# WORK TO BE COMPLETED
What you write must match exactly the lines from the one with "# [Monolith to" through the last line of the material below.
§
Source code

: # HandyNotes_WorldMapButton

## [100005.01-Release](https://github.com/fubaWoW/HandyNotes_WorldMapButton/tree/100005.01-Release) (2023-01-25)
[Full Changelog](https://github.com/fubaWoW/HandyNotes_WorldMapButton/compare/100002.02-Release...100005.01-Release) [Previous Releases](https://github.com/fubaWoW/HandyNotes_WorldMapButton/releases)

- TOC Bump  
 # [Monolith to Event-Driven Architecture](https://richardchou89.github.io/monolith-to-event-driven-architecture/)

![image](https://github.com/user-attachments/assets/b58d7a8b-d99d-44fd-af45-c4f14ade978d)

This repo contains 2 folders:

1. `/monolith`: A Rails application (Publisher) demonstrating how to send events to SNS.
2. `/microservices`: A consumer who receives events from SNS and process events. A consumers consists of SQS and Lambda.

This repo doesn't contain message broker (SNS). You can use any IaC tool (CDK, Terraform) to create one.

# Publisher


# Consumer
§
# SOLUTION FOR THIS PROBLEM
 # [Monolith to Event-Driven Architecture](https://richardchou89.github.io/monolith-to-event-driven-architecture/)

![image](https://github.com/user-attachments/assets/b58d7a8b-d99d-44fd-af45-c4f14ade978d)

This repo contains 2 folders:

1. `/monolith`: A Rails application (Publisher) demonstrating how to send events to SNS.
2. `/microservices`: A consumer who receives events from SNS and process events. A consumers consists of SQS and Lambda.

This repo doesn't contain message broker (SNS). You can use any IaC tool (CDK, Terraform) to create one.

# Publisher


# Consumer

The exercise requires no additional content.